Kubernetes Example Not Working As Expected

Jason_Taylor · September 23, 2020, 1:01pm

Hello,

We recently decided to evaluate using Yugabyte with Kubernetes in GKE, we are using yugabytedb-2.3.0.0-b176.

As we could not directly use helm, we instead used the helm template command to generate the YAML files and added our business level annotations. We are using GKE zonal-ssd for the storage class.

The cluster starts up fine and we are able to see the UI, everything reports as up etc and no errors in the log files.

However, as soon as we try to connect using ysqlsh after port forwarding the yb-tserver, the following error is shown:
ysqlsh: FATAL: Not found: Table 000000010000300080000000000004ec not found in Raft group 00000000000000000000000000000000

From the UI I can see this listed in system tables and I have not spotted any errors. Please note we have not modified the YAML other than the storage class and adding some custom annotations for our infrastructure.

EDIT: On a teardown, deleting PVC, and recreating I sometimes see

E0923 13:16:01.532014    31 master.cc:267] Master@10.242.31.7:7100: Unable to init master catalog manager: Illegal state (yb/tablet/tablet.cc:697): Unable to initialize catalog manager: Failed to initialize sys tables async: IO error (yb/rocksdb/util/env_posix.cc:601): /mnt/disk0/yb-data/master/data/rocksdb/table-sys.catalog.uuid/tablet-00000000000000000000000000000000/MANIFEST-000011: No such file or directory
F0923 13:16:01.532127     1 master_main.cc:131] Illegal state (yb/tablet/tablet.cc:697): Unable to initialize catalog manager: Failed to initialize sys tables async: IO error (yb/rocksdb/util/env_posix.cc:601): /mnt/disk0/yb-data/master/data/rocksdb/table-sys.catalog.uuid/tablet-00000000000000000000000000000000/MANIFEST-000011: No such file or directory
Fatal failure details written to /mnt/disk0/yb-data/master/logs/yb-master.FATAL.details.2020-09-23T13_16_01.pid1.txt
F20200923 13:16:01 ../../src/yb/master/master_main.cc:131] Illegal state (yb/tablet/tablet.cc:697): Unable to initialize catalog manager: Failed to initialize sys tables async: IO error (yb/rocksdb/util/env_posix.cc:601): /mnt/disk0/yb-data/master/data/rocksdb/table-sys.catalog.uuid/tablet-00000000000000000000000000000000/MANIFEST-000011: No such file or directory
    @     0x7ffbf3238f6c  yb::LogFatalHandlerSink::send()
    @     0x7ffbf2419376  google::LogMessage::SendToLog()
    @     0x7ffbf24167da  google::LogMessage::Flush()
    @     0x7ffbf24198a9  google::LogMessageFatal::~LogMessageFatal()
    @           0x409476  yb::master::MasterMain()
    @     0x7ffbee06f825  __libc_start_main
    @           0x408829  _start
    @              (nil)  (unknown)

in the master.

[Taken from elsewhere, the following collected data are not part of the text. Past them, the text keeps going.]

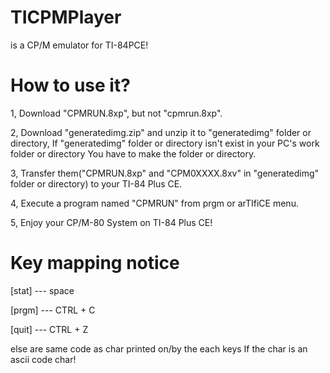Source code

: # TICPMPlayer
is a CP/M emulator for TI-84PCE!

# How to use it?

1, Download "CPMRUN.8xp", but not "cpmrun.8xp".

2, Download "generatedimg.zip" and unzip it to "generatedimg" folder or directory, If "generatedimg" folder or directory isn't exist in your PC's work folder or directory You have to make the folder or directory.

3, Transfer them("CPMRUN.8xp" and "CPM0XXXX.8xv" in "generatedimg" folder or directory) to your TI-84 Plus CE.

4, Execute a program named "CPMRUN" from prgm or arTIfiCE menu.

5, Enjoy your CP/M-80 System on TI-84 Plus CE!

# Key mapping notice

[stat] --- space

[prgm] --- CTRL + C

[quit] --- CTRL + Z

else are same code as char printed on/by the each keys If the char is an ascii code char!

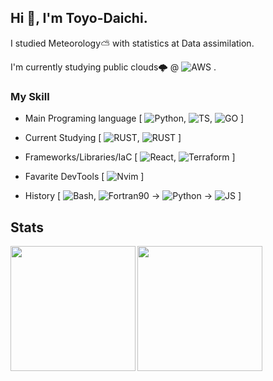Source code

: ## Hi 👋, I'm Toyo-Daichi.
I studied Meteorology⛅️ with statistics at Data assimilation.  

I'm currently studying public clouds🌩 @ ![AWS](https://img.shields.io/badge/-AWS-black?logo=amazon-web-services&style=flat) .

### My Skill

- Main Programing language [ ![Python](https://img.shields.io/badge/-Python-black?logo=Python), ![TS](https://img.shields.io/badge/-Typescript-black?logo=typescript&style=flat), ![GO](https://img.shields.io/badge/-Go-black?logo=Go) ]

- Current Studying [ ![RUST](https://img.shields.io/badge/-Rust-black?logo=rust&style=flat), ![RUST](https://img.shields.io/badge/-Java-black?logo=openjdk&style=flat) ]

- Frameworks/Libraries/IaC [ ![React](https://img.shields.io/badge/-React-black?logo=react&style=flat), ![Terraform](https://img.shields.io/badge/-Terraform-black?logo=terraform&style=flat) ]

- Favarite DevTools [ ![Nvim](https://img.shields.io/badge/-Nvim-black?logo=neovim&style=flat) ]

- History [ ![Bash](https://img.shields.io/badge/-Bash-black.svg?logo=GNU%20Bash&style=plastic"), ![Fortran90](https://img.shields.io/badge/-fortran90-black?logo=fortran) ->  ![Python](https://img.shields.io/badge/-Python-black?logo=Python) -> ![JS](https://img.shields.io/badge/-Javascript-black?logo=javascript&style=flat) ]

## Stats
<a href="https://github.com/anuraghazra/github-readme-stats">
<img align="left" src="https://github-readme-stats.vercel.app/api?username=Toyo-Daichi&theme=transparent&count_private=true&include_all_commits=false&rank_icon=github&show_icons=true/" height="200">
</a>
  
<a href="https://github.com/anuraghazra/github-readme-stats">
<img align="left" src="https://github-readme-stats.vercel.app/api/top-langs/?username=Toyo-Daichi&count_private=true&theme=transparent&show_icons=true&count_private=true&hide=jupyter%20notebook"/ height="200">
</a>
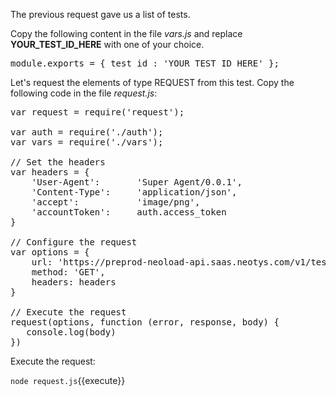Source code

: 
The previous request gave us a list of tests.

Copy the following content in the file *vars.js* and replace **YOUR_TEST_ID_HERE** with one of your choice.

<pre class="file" data-filename="vars.js" data-target="replace">
module.exports = { test_id : 'YOUR_TEST_ID_HERE' };
</pre>

Let's request the elements of type REQUEST from this test.
Copy the following code in the file *request.js*:

<pre class="file" data-filename="request.js" data-target="replace">var request = require('request');

var auth = require('./auth');
var vars = require('./vars');

// Set the headers
var headers = {
    'User-Agent':       'Super Agent/0.0.1',
    'Content-Type':     'application/json',
    'accept':           'image/png',
    'accountToken':     auth.access_token
}

// Configure the request
var options = {
    url: 'https://preprod-neoload-api.saas.neotys.com/v1/tests/' + vars.test_id + '/elements?category=REQUEST',
    method: 'GET',
    headers: headers
}

// Execute the request
request(options, function (error, response, body) {
   console.log(body)
})
</pre>

Execute the request:

`node request.js`{{execute}}
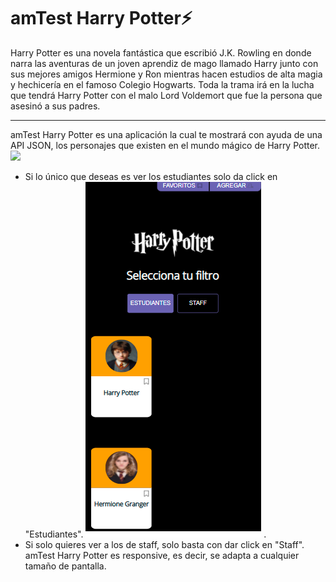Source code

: # amTest Harry Potter⚡
Harry Potter es una novela fantástica que escribió J.K. Rowling en donde narra las aventuras de un joven aprendiz de mago llamado Harry junto con sus mejores amigos Hermione y Ron mientras hacen estudios de alta magia y hechicería en el famoso Colegio Hogwarts.
Toda la trama irá en la lucha que tendrá Harry Potter con el malo Lord Voldemort que fue la persona que asesinó a sus padres.
__________________________________________________________________________________________________________________________________________________________________________________
amTest Harry Potter es una aplicación la cual te mostrará con ayuda de una API JSON, los personajes que existen en el mundo mágico de Harry Potter.
<img src="./src/assets/imagen1.png" />
- Si lo único que deseas es ver los estudiantes solo da click en "Estudiantes".
![](/testhp/src/assets/imagen3.png) .
- Si solo quieres ver a los de staff, solo basta con dar click en "Staff".
amTest Harry Potter es responsive, es decir, se adapta a cualquier tamaño de pantalla.
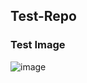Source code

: ## Test-Repo
### Test Image
![image](https://github.com/DJ1775/Test-Repo/assets/161749076/f04c1474-b0a6-43fb-8a93-0cf9bba86534)
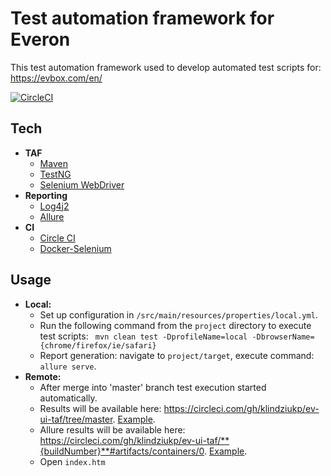 # Test automation framework for Everon 

This test automation framework used to develop automated test scripts for: https://evbox.com/en/

[![CircleCI](https://circleci.com/gh/klindziukp/ev-ui-taf.svg?style=svg)](https://circleci.com/gh/klindziukp/ev-ui-taf/tree/master)  

## Tech
* **TAF**
    * [Maven](https://maven.apache.org/)
    * [TestNG](https://testng.org/doc/)
    * [Selenium WebDriver](https://selenium.dev/projects/)
* **Reporting**
    * [Log4j2](https://logging.apache.org/log4j/2.x/)
    * [Allure](https://docs.qameta.io/allure/)
* **CI**
    * [Circle CI](https://circleci.com/)
    * [Docker-Selenium](https://github.com/SeleniumHQ/docker-selenium)
## Usage
* **Local:**
    * Set up configuration in `/src/main/resources/properties/local.yml`.
    * Run the following command from the `project` directory to execute test scripts:
` mvn clean test -DprofileName=local -DbrowserName={chrome/firefox/ie/safari}`
    * Report generation: navigate to `project/target`, execute command:
`allure serve`.
* **Remote:**
    * After merge into 'master' branch test execution started automatically.
    * Results will be available here: https://circleci.com/gh/klindziukp/ev-ui-taf/tree/master.  [Example](https://circleci.com/gh/klindziukp/ev-ui-taf/3).
    * Allure results will be available here: https://circleci.com/gh/klindziukp/ev-ui-taf/**{buildNumber}**#artifacts/containers/0.  [Example](https://circleci.com/gh/klindziukp/ev-ui-taf/3#artifacts/containers/0).
    * Open `index.htm`


 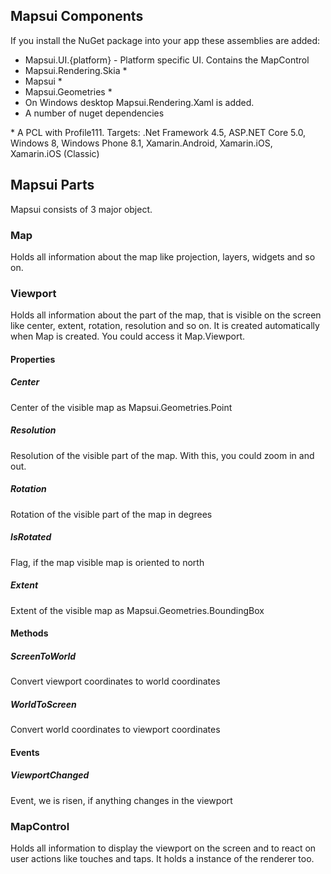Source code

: ## Mapsui Components

If you install the NuGet package into your app these assemblies are added:

- Mapsui.UI.{platform} - Platform specific UI. Contains the MapControl
- Mapsui.Rendering.Skia \*
- Mapsui \*
- Mapsui.Geometries \*
- On Windows desktop Mapsui.Rendering.Xaml is added.
- A number of nuget dependencies

\* A PCL with Profile111. Targets: .Net Framework 4.5, ASP.NET Core 5.0, Windows 8, Windows Phone 8.1, Xamarin.Android, Xamarin.iOS, Xamarin.iOS (Classic)

## Mapsui Parts

Mapsui consists of 3 major object.

### Map 

Holds all information about the map like projection, layers, widgets and so on.

### Viewport

Holds all information about the part of the map, that is visible on the screen like center, extent, rotation, resolution and so on. It is created automatically when Map is created. You could access it Map.Viewport.

#### Properties
##### Center
Center of the visible map as Mapsui.Geometries.Point
##### Resolution
Resolution of the visible part of the map. With this, you could zoom in and out.
##### Rotation
Rotation of the visible part of the map in degrees
##### IsRotated
Flag, if the map visible map is oriented to north
##### Extent
Extent of the visible map as Mapsui.Geometries.BoundingBox

#### Methods
##### ScreenToWorld
Convert viewport coordinates to world coordinates
##### WorldToScreen
Convert world coordinates to viewport coordinates

#### Events
##### ViewportChanged
Event, we is risen, if anything changes in the viewport

### MapControl

Holds all information to display the viewport on the screen and to react on user actions like touches and taps. It holds a instance of the renderer too.
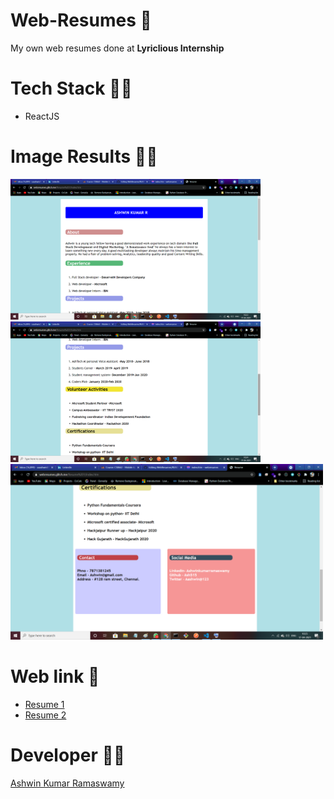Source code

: # Web-Resumes 📝
My own web resumes done at **Lyriclious Internship**

# Tech Stack 👨‍💻
- ReactJS

# Image Results 📎😎 

<img src="Output images/OP1.png" width="400px"> <img src="Output images/OP2.png" width="400px">
 <img src="Output images/OP3.png"  width="500px">
 
# Web link 🔗

- [Resume 1](https://webresumes.glitch.me/Resume%201/index.htm)
- [Resume 2](https://webresumes.glitch.me/Resume%202/)

# Developer 👨‍💻

[Ashwin Kumar Ramaswamy](https://github.com/Ash515)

However, this seems to be transient i.e. it is only in 1 of the 3 master pod replicas.

In the situation were I get a clean startup I still get the Table 000000010000300080000000000004ec not found error

Any suggestions on how to diagnose the root cause of this would be appreciated, many thanks!
Jason

jason · September 23, 2020, 6:03pm

Hi Jason,

The ysqlsh fatal looks like our currently open issue ysqlsh: FATAL: Not found: Table 000000010000300080000000000004ec not found in Raft group 00000000000000000000000000000000 · Issue #4398 · yugabyte/yugabyte-db · GitHub. You may want to take a look and add to it.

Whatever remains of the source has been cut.